**What is being asked**
Copy the records below in full, keeping each word as it is but omitting the pictures.

(Pictures paired with source code)
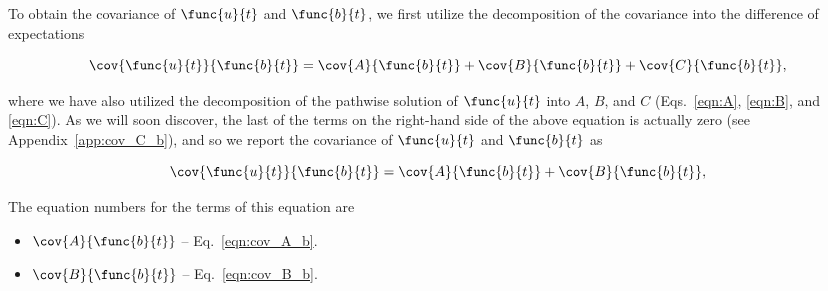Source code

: To obtain the covariance of $\func{u}{t}$ and $\func{b}{t}$, we first utilize the decomposition of the covariance into the difference of expectations

\begin{equation}
    \cov{\func{u}{t}}{\func{b}{t}} = \cov{A}{\func{b}{t}} + \cov{B}{\func{b}{t}} + \cov{C}{\func{b}{t}},
\end{equation}

where we have also utilized the decomposition of the pathwise solution of $\func{u}{t}$ into $A$, $B$, and $C$ (Eqs.~\ref{eqn:A}, \ref{eqn:B}, and \ref{eqn:C}). As we will soon discover, the last of the terms on the right-hand side of the above equation is actually zero (see Appendix~\ref{app:cov_C_b}), and so we report the covariance of $\func{u}{t}$ and $\func{b}{t}$ as 

\begin{equation}
    \cov{\func{u}{t}}{\func{b}{t}} = \cov{A}{\func{b}{t}} + \cov{B}{\func{b}{t}},
    \label{eqn:cov_u_b}
\end{equation}

The equation numbers for the terms of this equation are 

\begin{itemize}
	\item [] $\cov{A}{\func{b}{t}}$ -- Eq.~\ref{eqn:cov_A_b}.
	\item [] $\cov{B}{\func{b}{t}}$ -- Eq.~\ref{eqn:cov_B_b}.
\end{itemize}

**Your response**
Source code

: To obtain the covariance of $\func{u}{t}$ and $\func{b}{t}$, we first utilize the decomposition of the covariance into the difference of expectations

\begin{equation}
    \cov{\func{u}{t}}{\func{b}{t}} = \cov{A}{\func{b}{t}} + \cov{B}{\func{b}{t}} + \cov{C}{\func{b}{t}},
\end{equation}

where we have also utilized the decomposition of the pathwise solution of $\func{u}{t}$ into $A$, $B$, and $C$ (Eqs.~\ref{eqn:A}, \ref{eqn:B}, and \ref{eqn:C}). As we will soon discover, the last of the terms on the right-hand side of the above equation is actually zero (see Appendix~\ref{app:cov_C_b}), and so we report the covariance of $\func{u}{t}$ and $\func{b}{t}$ as 

\begin{equation}
    \cov{\func{u}{t}}{\func{b}{t}} = \cov{A}{\func{b}{t}} + \cov{B}{\func{b}{t}},
    \label{eqn:cov_u_b}
\end{equation}

The equation numbers for the terms of this equation are 

\begin{itemize}
	\item [] $\cov{A}{\func{b}{t}}$ -- Eq.~\ref{eqn:cov_A_b}.
	\item [] $\cov{B}{\func{b}{t}}$ -- Eq.~\ref{eqn:cov_B_b}.
\end{itemize}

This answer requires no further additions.